We’ve intuitively known for centuries that bad teeth signify bad health. It’s only recently, though, that we have identified the scientific connection-inflammation. The theory is that bacteria from dental plaque seep into the bloodstream via inflamed gums. Then they produce enzymes that make blood platelets stickier and more likely to clot, contributing to hardening of the arteries.
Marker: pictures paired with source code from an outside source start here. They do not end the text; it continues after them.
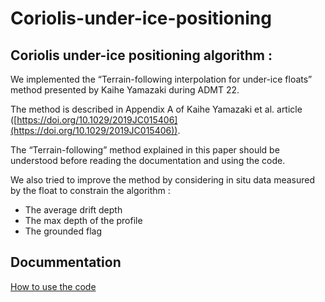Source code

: # Coriolis-under-ice-positioning
## Coriolis under-ice positioning algorithm :

We implemented the “Terrain-following interpolation for under-ice floats” method presented by Kaihe Yamazaki during ADMT 22.

The method is described in Appendix A of Kaihe Yamazaki et al. article ([https://doi.org/10.1029/2019JC015406](https://doi.org/10.1029/2019JC015406)).

The “Terrain-following” method explained in this paper should be understood before reading the documentation and using the code.

We also tried to improve the method by considering in situ data measured by the float to constrain the algorithm : 
- The average drift depth
- The max depth of the profile 
- The grounded flag 

## Docummentation
[How to use the code](https://github.com/euroargodev/Coriolis-under-ice-positioning/blob/main/estimate_profile_locations_V1.0_20220825.pdf)
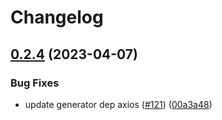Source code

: # Changelog

## [0.2.4](https://github.com/marianfoo/ui5-cc-excelUpload/compare/generator-ui5-excelupload-v0.2.3...generator-ui5-excelupload-v0.2.4) (2023-04-07)


### Bug Fixes

* update generator dep axios ([#121](https://github.com/marianfoo/ui5-cc-excelUpload/issues/121)) ([00a3a48](https://github.com/marianfoo/ui5-cc-excelUpload/commit/00a3a48c9bd341fde061739a9d97bf73eb22cf27))
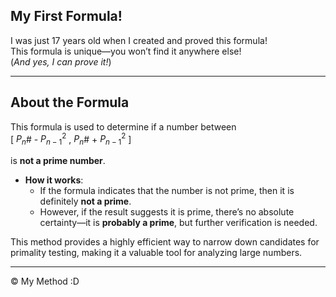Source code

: ## My First Formula!  

I was just 17 years old when I created and proved this formula!  
This formula is unique—you won’t find it anywhere else!  
(*And yes, I can prove it!*)  

---

## About the Formula  

This formula is used to determine if a number between  
[ $P_n$# - $P_{n-1}^2$ ,
 $P_n$# + $P_{n-1}^2$ ]  

is **not a prime number**.  

- **How it works**:  
  - If the formula indicates that the number is not prime, then it is definitely **not a prime**.  
  - However, if the result suggests it is prime, there’s no absolute certainty—it is **probably a prime**, but further verification is needed.  

This method provides a highly efficient way to narrow down candidates for primality testing, making it a valuable tool for analyzing large numbers.  

---

© My Method :D  
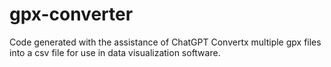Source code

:# gpx-converter

Code generated with the assistance of ChatGPT
Convertx multiple gpx files into a csv file for use in data visualization software.
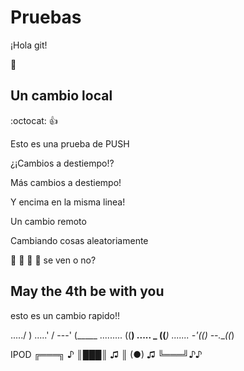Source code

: # Pruebas

¡Hola git!

:bug:

## Un cambio local
:octocat: :+1:

Esto es una prueba de PUSH

¿¡Cambios a destiempo!?

Más cambios a destiempo!

Y encima en la misma linea!

Un cambio remoto

Cambiando cosas aleatoriamente

:station: :minibus: :minibus: :minibus:  se ven o no?

## May the 4th be with you

esto es un cambio rapido!!

...../ )
.....' /
---' (_____
......... ((__)
..... _ ((___)
....... -'((__)
--.___((_) 

IPOD
╔═══╗ ♪
║███║ ♫
║ (●) ♫
╚═══╝♪♪
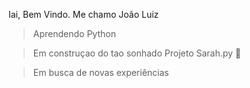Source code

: Iai, Bem Vindo. Me chamo João Luiz

 > Aprendendo Python
 
 > Em construçao do tao sonhado Projeto Sarah.py 👀
 
 > Em busca de novas experiências 
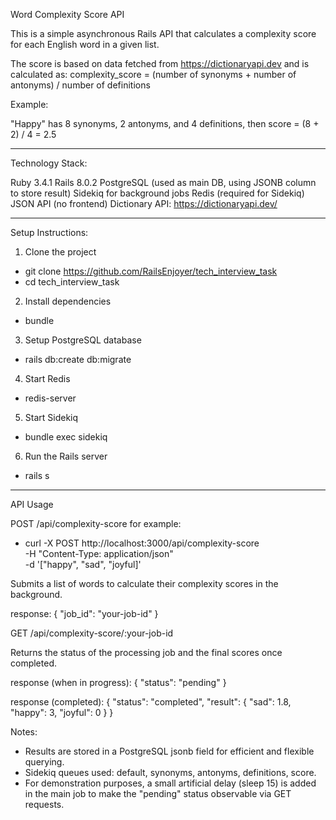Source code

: Word Complexity Score API

This is a simple asynchronous Rails API that calculates a complexity score for each English word in a given list.

The score is based on data fetched from https://dictionaryapi.dev and is calculated as:
complexity_score = (number of synonyms + number of antonyms) / number of definitions

Example:

"Happy" has 8 synonyms, 2 antonyms, and 4 definitions, then score = (8 + 2) / 4 = 2.5

---

Technology Stack:

Ruby 3.4.1
Rails 8.0.2
PostgreSQL (used as main DB, using JSONB column to store result)
Sidekiq for background jobs
Redis (required for Sidekiq)
JSON API (no frontend)
Dictionary API: https://dictionaryapi.dev/

---

Setup Instructions:

1. Clone the project
- git clone https://github.com/RailsEnjoyer/tech_interview_task
- cd tech_interview_task

2.	Install dependencies
- bundle

3.	Setup PostgreSQL database
- rails db:create db:migrate

4.	Start Redis
- redis-server

5. Start Sidekiq 
- bundle exec sidekiq

6.	Run the Rails server
- rails s

---

API Usage

POST /api/complexity-score
for example: 
- curl -X POST http://localhost:3000/api/complexity-score \
     -H "Content-Type: application/json" \
     -d '["happy", "sad", "joyful]' 

Submits a list of words to calculate their complexity scores in the background.

response: { "job_id": "your-job-id" }

GET /api/complexity-score/:your-job-id

Returns the status of the processing job and the final scores once completed.

response (when in progress):
{ "status": "pending" }


response (completed):
{
  "status": "completed",
  "result": {
    "sad": 1.8,
    "happy": 3,
    "joyful": 0
  }
}


Notes:

- Results are stored in a PostgreSQL jsonb field for efficient and flexible querying.
- Sidekiq queues used: default, synonyms, antonyms, definitions, score.
- For demonstration purposes, a small artificial delay (sleep 15) is added in the main job to make the "pending" status observable via GET requests.
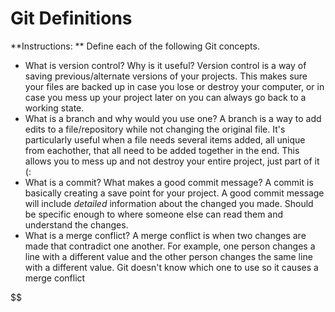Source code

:# Git Definitions

**Instructions: ** Define each of the following Git concepts.

* What is version control?  Why is it useful?
Version control is a way of saving previous/alternate versions of your projects. This makes sure your files are backed up in case you lose or destroy your computer, or in case you mess up your project later on you can always go back to a working state.
* What is a branch and why would you use one?
A branch is a way to add edits to a file/repository while not changing the original file. It's particularly useful when a file needs several items added, all unique from eachother, that all need to be added together in the end. This allows you to mess up and not destroy your entire project, just part of it (:
* What is a commit? What makes a good commit message?
A commit is basically creating a save point for your project. A good commit message will include *detailed* information about the changed you made. Should be specific enough to where someone else can read them and understand the changes.
* What is a merge conflict?
A merge conflict is when two changes are made that contradict one another. For example, one person changes a line with a different value and the other person changes the same line with a different value. Git doesn't know which one to use so it causes a merge conflict 

$$$$$$

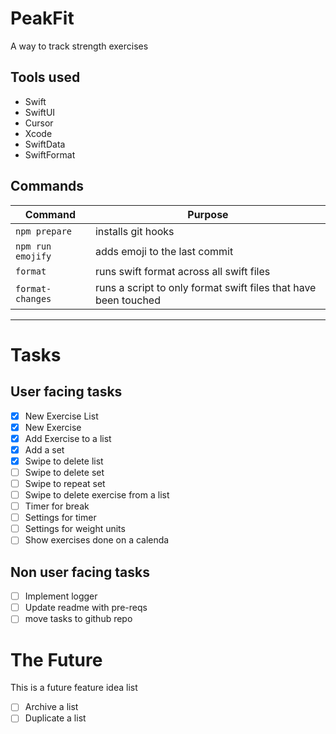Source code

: # PeakFit

A way to track strength exercises

## Tools used

- Swift
- SwiftUI
- Cursor
- Xcode
- SwiftData
- SwiftFormat

## Commands

| Command | Purpose |
| --- | --- |
| `npm prepare` | installs git hooks |
| `npm run emojify` | adds emoji to the last commit |
| `format` | runs swift format across all swift files |
| `format-changes` | runs a script to only format swift files that have been touched |

---

# Tasks

## User facing tasks
- [x] New Exercise List
- [x] New Exercise
- [x] Add Exercise to a list
- [x] Add a set
- [x] Swipe to delete list
- [ ] Swipe to delete set
- [ ] Swipe to repeat set
- [ ] Swipe to delete exercise from a list
- [ ] Timer for break
- [ ] Settings for timer 
- [ ] Settings for weight units
- [ ] Show exercises done on a calenda

## Non user facing tasks
- [ ] Implement logger
- [ ] Update readme with pre-reqs
- [ ] move tasks to github repo

# The Future

This is a future feature idea list

- [ ] Archive a list
- [ ] Duplicate a list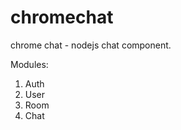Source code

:chromechat
==========

chrome chat - nodejs chat component.

Modules:

1) Auth
2) User
3) Room
4) Chat
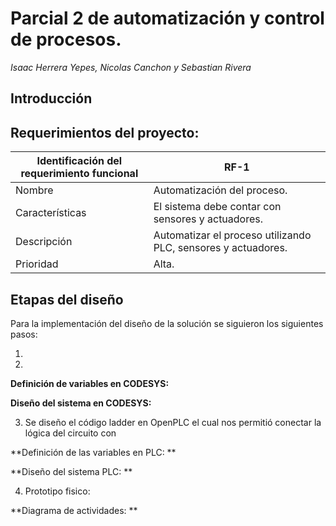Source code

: # Parcial 2 de automatización y control de procesos.

*Isaac Herrera Yepes, Nicolas Canchon y Sebastian Rivera*

## Introducción 



## Requerimientos del proyecto:

|Identificación del requerimiento funcional|RF-1|
|------------------------------------------|----|
|Nombre|Automatización del proceso.|
|Características|El sistema debe contar con sensores y actuadores.|
|Descripción|Automatizar el proceso utilizando PLC, sensores y actuadores.|
|Prioridad|Alta.|

## Etapas del diseño


Para la implementación del diseño de la solución se siguieron los siguientes pasos: 

1.	

2.	

**Definición de variables en CODESYS:**




 
**Diseño del sistema en CODESYS:**
 





3.	Se diseño el código ladder en OpenPLC el cual nos permitió conectar la lógica del circuito con 

**Definición de las variables en PLC: **
   


**Diseño del sistema PLC: **


 

4.	Prototipo fisico: 





**Diagrama de actividades: **

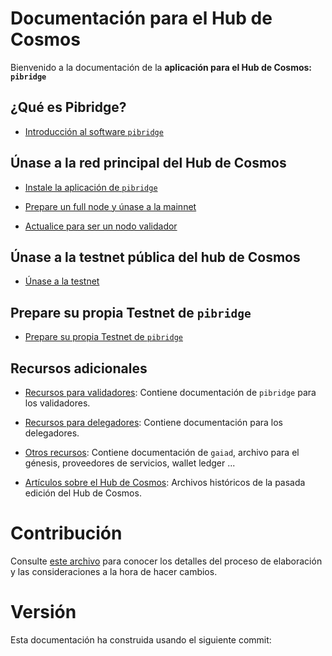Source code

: <!--
parent:
  order: false
layout: home
-->

# Documentación para el Hub de Cosmos

Bienvenido a la documentación de la **aplicación para el Hub de Cosmos: `pibridge`**

## ¿Qué es Pibridge?

- [Introducción al software `pibridge`](./what-is-pibridge.md)

## Únase a la red principal del Hub de Cosmos

- [Instale la aplicación de `pibridge`](./installation.md)

- [Prepare un full node y únase a la mainnet](./join-mainnet.md)

- [Actualice para ser un nodo validador](./validators/validator-setup.md)

## Únase a la testnet pública del hub de Cosmos

- [Únase a la testnet](./pibridge-tutorials/join-testnet.md)

## Prepare su propia Testnet de `pibridge`

- [Prepare su propia Testnet de `pibridge`](./pibridge-tutorials/deploy-testnet.md)

## Recursos adicionales

- [Recursos para validadores](./validators/README.md): Contiene documentación de `pibridge` para los validadores.

- [Recursos para delegadores](./delegators/README.md): Contiene documentación para los delegadores.

- [Otros recursos](./resources/README.md): Contiene documentación de `gaiad`, archivo para el génesis, proveedores de servicios, wallet ledger ...

- [Artículos sobre el Hub de Cosmos](./resources/archives.md): Archivos históricos de la pasada edición del Hub de Cosmos.

# Contribución

Consulte [este archivo](./DOCS_README.md) para conocer los detalles del proceso de elaboración y las consideraciones a la hora de hacer cambios.

# Versión

Esta documentación ha construida usando el siguiente commit: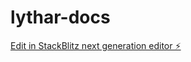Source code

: # lythar-docs

[Edit in StackBlitz next generation editor ⚡️](https://stackblitz.com/~/github.com/mufaroxyz/lythar-docs)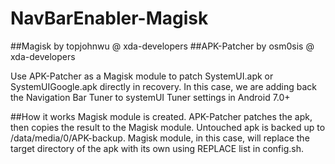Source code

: # NavBarEnabler-Magisk
##Magisk by topjohnwu @ xda-developers
##APK-Patcher by osm0sis @ xda-developers

Use APK-Patcher as a Magisk module to patch SystemUI.apk or SystemUIGoogle.apk directly in recovery.
In this case, we are adding back the Navigation Bar Tuner to systemUI Tuner settings in Android 7.0+

##How it works
Magisk module is created.
APK-Patcher patches the apk, then copies the result to the Magisk module. Untouched apk is backed up to /data/media/0/APK-backup.
Magisk module, in this case, will replace the target directory of the apk with its own using REPLACE list in config.sh.
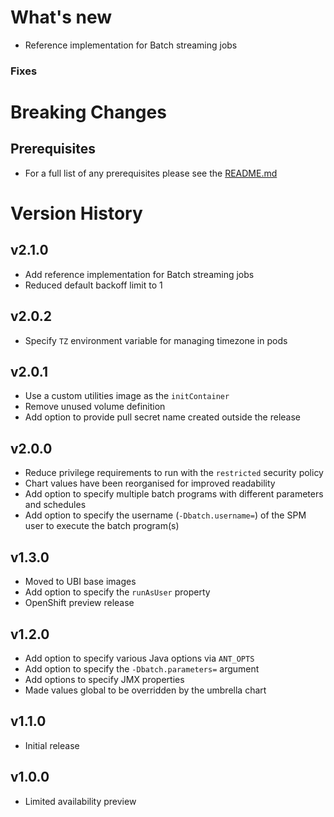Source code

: # What's new

* Reference implementation for Batch streaming jobs

### Fixes

# Breaking Changes

## Prerequisites

* For a full list of any prerequisites please see the [README.md](README.md)

# Version History

## v2.1.0

* Add reference implementation for Batch streaming jobs
* Reduced default backoff limit to 1

## v2.0.2

* Specify `TZ` environment variable for managing timezone in pods

## v2.0.1

* Use a custom utilities image as the `initContainer`
* Remove unused volume definition
* Add option to provide pull secret name created outside the release

## v2.0.0

* Reduce privilege requirements to run with the `restricted` security policy
* Chart values have been reorganised for improved readability
* Add option to specify multiple batch programs with different parameters and schedules
* Add option to specify the username (`-Dbatch.username=`) of the SPM user to execute the batch program(s)

## v1.3.0

* Moved to UBI base images
* Add option to specify the `runAsUser` property
* OpenShift preview release

## v1.2.0

* Add option to specify various Java options via `ANT_OPTS`
* Add option to specify the `-Dbatch.parameters=` argument
* Add options to specify JMX properties
* Made values global to be overridden by the umbrella chart

## v1.1.0

* Initial release

## v1.0.0

* Limited availability preview
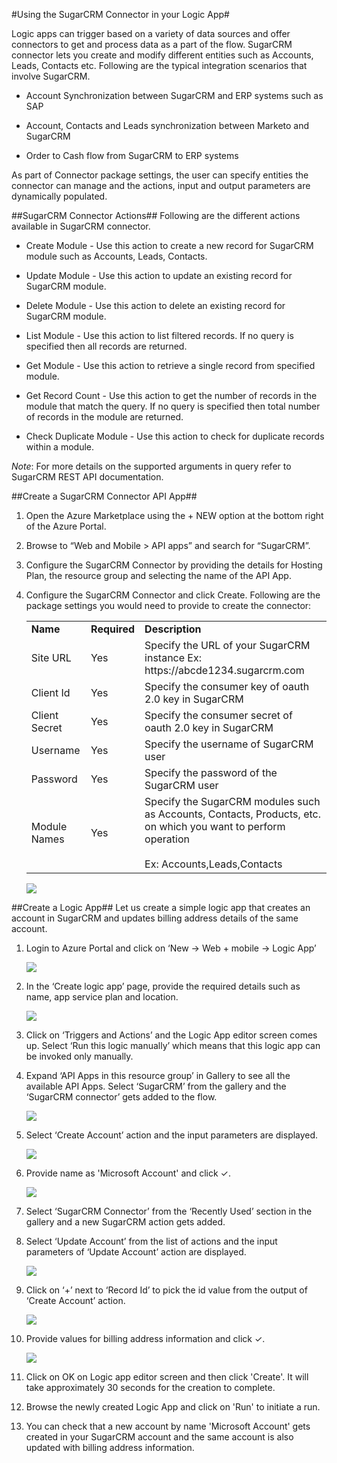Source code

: <properties
   pageTitle="SugarCRM Connector"
   description="How to use the SugarCRM Connector"
   services="app-service\logic"
   documentationCenter=".net,nodejs,java"
   authors="anuragdalmia"
   manager="dwrede"
   editor=""/>

<tags
   ms.service="app-service-logic"
   ms.devlang="multiple"
   ms.topic="article"
   ms.tgt_pltfrm="na"
   ms.workload="integration"
   ms.date="07/02/2015"
   ms.author="sameerch"/>


#Using the SugarCRM Connector in your Logic App#

Logic apps can trigger based on a variety of data sources and offer connectors to get and process data as a part of the flow. SugarCRM connector lets you create and modify different entities such as Accounts, Leads, Contacts etc. Following are the typical integration scenarios that involve SugarCRM.

- Account Synchronization between SugarCRM and ERP systems such as SAP

- Account, Contacts and Leads synchronization between Marketo and SugarCRM

- Order to Cash flow from SugarCRM to ERP systems


As part of Connector package settings, the user can specify entities the connector can manage and the actions, input and output parameters are dynamically populated.

##SugarCRM Connector Actions##
Following are the different actions available in SugarCRM connector.

- Create Module - Use this action to create a new record for SugarCRM module such as Accounts, Leads, Contacts.

- Update Module - Use this action to update an existing  record for SugarCRM module.

- Delete Module - Use this action to delete an existing record for SugarCRM module.

- List Module - Use this action to list filtered records. If no query is specified then all records are returned.

- Get Module - Use this action to retrieve a single record from specified module.

- Get Record Count - Use this action to get the number of records in the module that match the query. If no query is specified then total number of records in the module are returned.

- Check Duplicate Module - Use this action to check for duplicate records within a module.

*Note*: For more details on the supported arguments in query refer to SugarCRM REST API documentation.

##Create a SugarCRM Connector API App##
1.	Open the Azure Marketplace using the + NEW option at the bottom right of the Azure Portal.
2.	Browse to “Web and Mobile > API apps” and search for “SugarCRM”.
3.	Configure the SugarCRM Connector by providing the details for Hosting Plan, the resource group and selecting the name of the API App.

4. Configure the SugarCRM Connector and click Create. Following are the package settings you would need to provide to create the connector:

	<table>
	  <tr>
	    <td><b>Name</b></td>
	    <td><b>Required</b></td>
	    <td><b>Description</b></td>
	  </tr>
	  <tr>
	    <td>Site URL</td>
	    <td>Yes</td>
	    <td>Specify the URL of your SugarCRM instance Ex: https://abcde1234.sugarcrm.com</td>
	  </tr>
	  <tr>
	    <td>Client Id</td>
	    <td>Yes</td>
	    <td>Specify the consumer key of oauth 2.0 key in SugarCRM </td>
	  </tr>
	  <tr>
	    <td>Client Secret</td>
	    <td>Yes</td>
	    <td>Specify the consumer secret of oauth 2.0 key in SugarCRM </td>
	  </tr>
	<tr>
	    <td>Username</td>
	    <td>Yes</td>
	    <td>Specify the username of SugarCRM user</td>
	  </tr>
		<tr>
	    <td>Password</td>
	    <td>Yes</td>
	    <td>Specify the password of the SugarCRM user</td>
	  </tr>
	  <tr>
	    <td>Module Names</td>
	    <td>Yes</td>
	    <td>Specify the SugarCRM modules such as Accounts, Contacts, Products, etc. on which you want to perform operation<br><br>Ex: Accounts,Leads,Contacts</td>
	  </tr>
	</table>

	![][9]



##Create a Logic App##
Let us create a simple logic app that creates an account in SugarCRM and updates billing address details of the same account.

1.	Login to Azure Portal and click on ‘New -> Web + mobile -> Logic App’

	![][1]

2.	In the ‘Create logic app’ page, provide the required details such as name, app service plan and location.

	![][2]

3.	Click on ‘Triggers and Actions’ and the Logic App editor screen comes up. Select ‘Run this logic manually’ which means that this logic app can be invoked only manually.


5.	Expand ‘API Apps in this resource group’ in Gallery to see all the available API Apps. Select ‘SugarCRM’ from the gallery and the ‘SugarCRM connector’ gets added to the flow.


	![][3]

6.	Select ‘Create Account’ action and the input parameters are displayed.

	![][4]

12.	Provide name as 'Microsoft Account' and click ✓.

	![][5]

13.	Select ‘SugarCRM Connector’ from the ‘Recently Used’ section in the gallery and a new SugarCRM action gets added.

14.	Select ‘Update Account’ from the list of actions and the input parameters of ‘Update Account’ action are displayed.

	![][6]

15.	Click on ‘+’ next to ‘Record Id’ to pick the id value from the output of ‘Create Account’ action.

	![][7]

16.	Provide values for billing address information and click ✓.

	![][8]

17. Click on OK on Logic app editor screen and then click 'Create'. It will take approximately 30 seconds for the creation to complete.

18. Browse the newly created Logic App and click on 'Run' to initiate a run.

19. You can check that a new account by name 'Microsoft Account' gets created in your SugarCRM account and the same account is also updated with billing address information.

<!--Image references-->
[1]: ./media/app-service-logic-connector-sugarcrm/1_New_Logic_App.png
[2]: ./media/app-service-logic-connector-sugarcrm/2_Logic_App_Settings.png
[3]: ./media/app-service-logic-connector-sugarcrm/3_Select_SugarCRM_Gallery.png
[4]: ./media/app-service-logic-connector-sugarcrm/4_SugarCRM_Create_Account.png
[5]: ./media/app-service-logic-connector-sugarcrm/5_Create_Account_OK.png
[6]: ./media/app-service-logic-connector-sugarcrm/6_SugarCRM_Update_Account.png
[7]: ./media/app-service-logic-connector-sugarcrm/7_Record_ID_from_Create.png
[8]: ./media/app-service-logic-connector-sugarcrm/8_Update_Account_Address.png
[9]: ./media/app-service-logic-connector-sugarcrm/9_Create_new_SugarCRM_connector.png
The good news is that this is a risk factor you can easily control. Here’s what to do.
Brush Up on Heart Health
Make sure to brush for your teeth thoroughly. Buy a 2-minute bathroom timer and use it, or get an electric toothbrush with a built-in timing mechanism. Use gentle, circular strokes to brush at a 45-degree angle to your gums. Brush until the timer ends, working on all surfaces of the teeth-front, back and top. Repeat at least twice a day, in the morning and before going to bed-and do it after lunch and dinner, if possible.
Replace your Toothbrush
Most dentists agree that worn-out toothbrushes can’t clean your teeth properly and may actually damage your gums. They advise changing your toothbrush every two to three months because when bristles become splayed, they don’t clean properly.
Don’t Forget to Floss
The Canadian Dental Association estimates that only 30 per cent of Canadians floss daily. To do it properly, you should use about 50 cm of waxed dental floss, wind the majority around your left middle finger and the rest around your right middle finger, leaving a few centimeters in between. Gently maneuver the floss between your teeth and rub it up and down along the sides of each tooth, especially under the gum line.
Mind the Mouthwash
Rinsing with an anti-bacterial mouthwash can help to reduce tooth plaque and gingivitis. Worried about oral cancer from using an alcohol-based mouthwash? You needn’t be. According to the Oral Cancer Foundation, as well as the Canadian Dental Association, of all the studies conducted over the years, none have been able to prove that mouthwash causes oral cancer.
Book in Advance
Make appointments with the hygienist for cleanings twice a year, or every three months if you have heart disease. Discuss any drugs you take. Medications like high blood pressure pills, can increase your risk of gum disease.
A dry mouth may encourage dental decay. Chewing sugar-free gum will stimulate saliva flow.